İşte Afganistan manzarası, işte Türkiye.
ABD eşkiyası Afganistan’ı en güçlü silahları, bombalarıyla yakıp yıkıyor.

Eşkiyanın Türkiye’deki yamakları, bir yandan efendilerinin peşinden Afganistan’daki katliama dahil olmaya hazırlanırken, diğer yandan ülke içindeki mücadele ve direniş odaklarına karşı aynı vahşetle saldırıyor. Bombalarla, ağır makinalılarla, iş makineleriyle yıkıyor, yakıyor, vuruyor, öldürüyor...

İstanbul’un orta yerinde ve durduk yere işlenen Armutlu katliamına bakın.
Bir gerekçe bile uydurmaya ihtiyaç duymadan işlenen bu cinayet, tam da, kitlelerin emperyalizm uşaklığına ve maşalığına karşı seslerini yükseltmeye başladıkları bir sürece denk getiriliyor. Katliam 5 Kasım’da gerçekleştiriliyor. Bir gün sonrası YÖK’ün kuruluş yıldönümüdür ve bu yılki protesto gösterilerine emperyalist savaş karşıtlığının damgasını vuracağı çok açıktır.
Nitekim tam da beklenen olmuş, gençlik, Amerikan askeri olmayacağız şiarını alanlara taşımıştır. Bunun anlamı, bir gün önce Armutlu üzerinden verilen gözdağının hiç etkili olmadığı, tersine, öfke ve tepkiyi artırdığıdır. Sonuç, bir kez daha meydanların savaş alanına çevrilmesi, polisin kuduz köpekler gibi gençlerin üstüne salınmasıdır.
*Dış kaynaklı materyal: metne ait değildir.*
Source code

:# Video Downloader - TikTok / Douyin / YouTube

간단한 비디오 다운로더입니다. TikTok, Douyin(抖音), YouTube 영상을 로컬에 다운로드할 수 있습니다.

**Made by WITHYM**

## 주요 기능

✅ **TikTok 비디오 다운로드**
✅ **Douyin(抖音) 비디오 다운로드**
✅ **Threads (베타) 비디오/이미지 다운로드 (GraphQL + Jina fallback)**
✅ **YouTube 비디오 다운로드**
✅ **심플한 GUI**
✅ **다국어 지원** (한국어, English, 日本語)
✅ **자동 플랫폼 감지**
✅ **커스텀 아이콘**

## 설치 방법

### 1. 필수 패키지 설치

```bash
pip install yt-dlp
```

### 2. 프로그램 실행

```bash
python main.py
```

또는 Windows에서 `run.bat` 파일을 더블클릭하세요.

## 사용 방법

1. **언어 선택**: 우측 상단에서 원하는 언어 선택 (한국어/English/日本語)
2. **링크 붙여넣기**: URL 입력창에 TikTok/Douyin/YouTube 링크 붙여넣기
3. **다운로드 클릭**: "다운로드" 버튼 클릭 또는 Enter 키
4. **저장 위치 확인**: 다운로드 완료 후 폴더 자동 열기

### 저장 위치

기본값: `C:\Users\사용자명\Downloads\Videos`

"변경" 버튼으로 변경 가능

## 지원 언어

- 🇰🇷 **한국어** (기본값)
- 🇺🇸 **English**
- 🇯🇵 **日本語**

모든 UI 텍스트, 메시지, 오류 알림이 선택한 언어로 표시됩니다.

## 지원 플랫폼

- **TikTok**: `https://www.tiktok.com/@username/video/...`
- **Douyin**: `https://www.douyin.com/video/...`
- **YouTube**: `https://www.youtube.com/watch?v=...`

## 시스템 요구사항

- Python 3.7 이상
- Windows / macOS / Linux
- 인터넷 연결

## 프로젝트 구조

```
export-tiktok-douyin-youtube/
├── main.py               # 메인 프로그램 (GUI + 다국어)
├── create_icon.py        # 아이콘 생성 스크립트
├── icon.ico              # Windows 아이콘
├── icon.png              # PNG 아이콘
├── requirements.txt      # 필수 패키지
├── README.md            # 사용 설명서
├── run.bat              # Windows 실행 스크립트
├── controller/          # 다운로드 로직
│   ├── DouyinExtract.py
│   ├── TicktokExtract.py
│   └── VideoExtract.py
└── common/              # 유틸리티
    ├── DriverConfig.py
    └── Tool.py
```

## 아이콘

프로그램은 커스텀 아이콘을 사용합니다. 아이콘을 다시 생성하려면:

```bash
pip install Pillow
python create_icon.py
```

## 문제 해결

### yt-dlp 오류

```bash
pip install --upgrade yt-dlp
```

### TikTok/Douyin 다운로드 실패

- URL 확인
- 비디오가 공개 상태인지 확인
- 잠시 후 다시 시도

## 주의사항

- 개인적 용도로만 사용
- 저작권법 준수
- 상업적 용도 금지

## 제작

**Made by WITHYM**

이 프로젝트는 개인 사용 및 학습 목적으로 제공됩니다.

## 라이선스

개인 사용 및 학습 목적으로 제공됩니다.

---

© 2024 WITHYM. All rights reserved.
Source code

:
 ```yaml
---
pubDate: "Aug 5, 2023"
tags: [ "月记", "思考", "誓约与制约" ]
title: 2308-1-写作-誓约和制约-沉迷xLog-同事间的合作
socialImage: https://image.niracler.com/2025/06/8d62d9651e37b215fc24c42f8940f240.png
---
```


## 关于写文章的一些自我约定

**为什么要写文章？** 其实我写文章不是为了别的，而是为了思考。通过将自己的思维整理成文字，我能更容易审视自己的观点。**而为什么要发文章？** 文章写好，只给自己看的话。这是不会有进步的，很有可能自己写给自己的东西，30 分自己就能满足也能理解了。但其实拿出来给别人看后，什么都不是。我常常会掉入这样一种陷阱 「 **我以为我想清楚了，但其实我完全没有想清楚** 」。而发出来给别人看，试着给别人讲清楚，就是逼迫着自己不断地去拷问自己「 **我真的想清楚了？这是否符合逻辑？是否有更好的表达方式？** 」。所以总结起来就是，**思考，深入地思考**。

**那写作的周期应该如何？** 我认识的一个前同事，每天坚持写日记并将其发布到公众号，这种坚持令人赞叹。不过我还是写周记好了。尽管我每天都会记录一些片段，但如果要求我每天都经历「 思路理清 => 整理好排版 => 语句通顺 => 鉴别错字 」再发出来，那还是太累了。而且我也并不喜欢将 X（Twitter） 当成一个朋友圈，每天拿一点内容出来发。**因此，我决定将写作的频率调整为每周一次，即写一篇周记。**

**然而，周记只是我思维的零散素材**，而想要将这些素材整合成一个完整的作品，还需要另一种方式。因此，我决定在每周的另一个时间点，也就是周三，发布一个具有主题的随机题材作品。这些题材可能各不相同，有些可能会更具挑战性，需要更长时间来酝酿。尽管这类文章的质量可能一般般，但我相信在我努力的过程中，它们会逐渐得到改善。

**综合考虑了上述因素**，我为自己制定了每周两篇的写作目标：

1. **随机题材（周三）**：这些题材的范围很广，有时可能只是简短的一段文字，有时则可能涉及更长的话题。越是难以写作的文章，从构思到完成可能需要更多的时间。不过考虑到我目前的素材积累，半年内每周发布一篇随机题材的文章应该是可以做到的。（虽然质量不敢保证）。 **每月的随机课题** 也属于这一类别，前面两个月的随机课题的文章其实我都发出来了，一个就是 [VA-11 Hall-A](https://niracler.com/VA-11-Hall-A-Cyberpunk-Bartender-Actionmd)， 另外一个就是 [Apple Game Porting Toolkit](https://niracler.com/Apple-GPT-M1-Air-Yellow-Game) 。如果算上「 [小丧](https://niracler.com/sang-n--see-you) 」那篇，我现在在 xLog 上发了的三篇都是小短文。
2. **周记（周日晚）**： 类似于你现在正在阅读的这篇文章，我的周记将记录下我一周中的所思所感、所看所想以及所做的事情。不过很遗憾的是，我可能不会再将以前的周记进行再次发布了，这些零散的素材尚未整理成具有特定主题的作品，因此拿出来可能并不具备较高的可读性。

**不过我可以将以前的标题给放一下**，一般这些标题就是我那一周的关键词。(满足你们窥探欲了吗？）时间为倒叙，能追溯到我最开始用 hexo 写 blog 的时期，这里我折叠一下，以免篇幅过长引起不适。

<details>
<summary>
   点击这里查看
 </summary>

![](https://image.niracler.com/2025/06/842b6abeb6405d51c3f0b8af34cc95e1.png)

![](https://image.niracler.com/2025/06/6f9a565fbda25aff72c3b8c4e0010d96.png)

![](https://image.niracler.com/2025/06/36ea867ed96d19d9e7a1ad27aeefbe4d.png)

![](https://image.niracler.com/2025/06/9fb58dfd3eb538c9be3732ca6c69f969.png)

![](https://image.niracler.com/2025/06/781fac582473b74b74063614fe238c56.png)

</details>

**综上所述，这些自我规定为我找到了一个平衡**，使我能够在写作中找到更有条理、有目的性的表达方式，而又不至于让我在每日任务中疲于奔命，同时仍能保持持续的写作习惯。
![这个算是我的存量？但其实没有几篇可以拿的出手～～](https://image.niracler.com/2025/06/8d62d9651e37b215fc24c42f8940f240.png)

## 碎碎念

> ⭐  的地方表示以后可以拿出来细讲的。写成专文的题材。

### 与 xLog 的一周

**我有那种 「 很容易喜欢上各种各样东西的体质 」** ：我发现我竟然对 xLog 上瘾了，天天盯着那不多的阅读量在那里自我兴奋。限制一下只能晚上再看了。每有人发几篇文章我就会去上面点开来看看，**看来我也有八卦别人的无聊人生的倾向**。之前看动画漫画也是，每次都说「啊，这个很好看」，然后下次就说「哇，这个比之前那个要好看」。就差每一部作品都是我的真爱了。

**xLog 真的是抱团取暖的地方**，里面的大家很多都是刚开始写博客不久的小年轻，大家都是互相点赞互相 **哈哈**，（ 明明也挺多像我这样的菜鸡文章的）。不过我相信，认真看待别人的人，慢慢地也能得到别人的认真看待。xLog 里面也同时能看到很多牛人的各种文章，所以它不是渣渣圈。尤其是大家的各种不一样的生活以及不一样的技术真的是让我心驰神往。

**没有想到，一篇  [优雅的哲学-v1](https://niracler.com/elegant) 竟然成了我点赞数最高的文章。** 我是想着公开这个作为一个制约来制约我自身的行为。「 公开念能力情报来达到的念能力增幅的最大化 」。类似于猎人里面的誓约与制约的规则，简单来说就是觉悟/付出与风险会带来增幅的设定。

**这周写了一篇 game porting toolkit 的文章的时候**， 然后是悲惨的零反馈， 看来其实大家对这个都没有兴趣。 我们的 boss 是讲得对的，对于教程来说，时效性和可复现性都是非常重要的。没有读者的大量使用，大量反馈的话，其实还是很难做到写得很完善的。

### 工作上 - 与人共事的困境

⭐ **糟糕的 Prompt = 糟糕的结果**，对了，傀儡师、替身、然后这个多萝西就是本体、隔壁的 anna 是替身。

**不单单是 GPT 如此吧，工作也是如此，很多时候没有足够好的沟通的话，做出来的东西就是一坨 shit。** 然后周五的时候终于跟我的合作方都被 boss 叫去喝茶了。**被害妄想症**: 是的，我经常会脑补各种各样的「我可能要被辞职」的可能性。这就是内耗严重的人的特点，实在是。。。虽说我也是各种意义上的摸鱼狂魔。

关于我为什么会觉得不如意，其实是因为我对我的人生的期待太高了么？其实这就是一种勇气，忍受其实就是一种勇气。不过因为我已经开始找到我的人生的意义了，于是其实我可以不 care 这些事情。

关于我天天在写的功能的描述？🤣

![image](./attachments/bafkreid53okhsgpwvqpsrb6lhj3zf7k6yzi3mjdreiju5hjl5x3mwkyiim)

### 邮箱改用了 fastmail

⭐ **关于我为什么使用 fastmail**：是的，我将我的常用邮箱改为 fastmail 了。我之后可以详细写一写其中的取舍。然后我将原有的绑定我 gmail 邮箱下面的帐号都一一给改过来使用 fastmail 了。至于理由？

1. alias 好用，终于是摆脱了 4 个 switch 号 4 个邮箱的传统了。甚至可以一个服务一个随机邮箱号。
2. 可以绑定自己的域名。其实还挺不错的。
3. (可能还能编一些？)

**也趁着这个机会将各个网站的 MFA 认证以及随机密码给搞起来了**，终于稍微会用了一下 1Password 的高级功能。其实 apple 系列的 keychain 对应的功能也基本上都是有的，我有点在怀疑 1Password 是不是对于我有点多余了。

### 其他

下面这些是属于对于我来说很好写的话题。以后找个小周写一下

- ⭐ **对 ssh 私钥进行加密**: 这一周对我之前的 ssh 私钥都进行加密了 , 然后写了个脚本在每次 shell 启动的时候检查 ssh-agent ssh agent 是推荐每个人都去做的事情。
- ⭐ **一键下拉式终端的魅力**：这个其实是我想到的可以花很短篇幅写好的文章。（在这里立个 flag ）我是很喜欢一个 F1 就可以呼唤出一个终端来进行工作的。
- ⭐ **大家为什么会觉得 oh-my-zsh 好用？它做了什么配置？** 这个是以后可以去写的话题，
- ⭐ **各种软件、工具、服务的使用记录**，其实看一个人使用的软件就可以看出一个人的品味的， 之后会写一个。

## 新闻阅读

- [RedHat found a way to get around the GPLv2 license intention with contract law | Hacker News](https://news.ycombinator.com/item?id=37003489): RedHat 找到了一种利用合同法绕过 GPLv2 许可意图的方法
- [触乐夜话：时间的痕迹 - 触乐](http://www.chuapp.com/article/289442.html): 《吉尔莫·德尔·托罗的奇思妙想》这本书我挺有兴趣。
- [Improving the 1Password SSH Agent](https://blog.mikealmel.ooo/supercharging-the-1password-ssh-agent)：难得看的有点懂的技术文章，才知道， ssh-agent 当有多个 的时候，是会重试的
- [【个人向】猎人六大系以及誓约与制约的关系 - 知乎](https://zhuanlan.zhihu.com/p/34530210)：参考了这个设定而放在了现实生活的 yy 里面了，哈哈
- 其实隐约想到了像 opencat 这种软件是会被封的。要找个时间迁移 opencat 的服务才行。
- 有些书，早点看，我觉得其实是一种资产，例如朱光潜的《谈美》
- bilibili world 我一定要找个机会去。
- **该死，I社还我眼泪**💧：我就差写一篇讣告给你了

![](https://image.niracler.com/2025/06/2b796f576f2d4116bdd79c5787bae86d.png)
Ancak 6 Kasım saldırısı sokaklardaki sürek avıyla da sınırlı tutulmamış, 5 Kasım günü, özellikle Ankara’da, aralarında gazete temsilciliğimizin de bulunduğu devrimci basın büroları basılmış, insanlar gözaltına alınmıştır.

Dünyanın en azgın teröristleri olan emperyalist haydutlar ve yardımcılarının teröre karşı mücadele adı altında yürüttükleri her türlü hak ve özgürlük mücadelesinin kan ve vahşetle bastırılması, her türlü direniş odağının dağıtılmasıdır. Bu yolla dünya halklarını ve işçi sınıfını köleleştirme programını başarıyla sonuçlandırabileceklerini umuyorlar.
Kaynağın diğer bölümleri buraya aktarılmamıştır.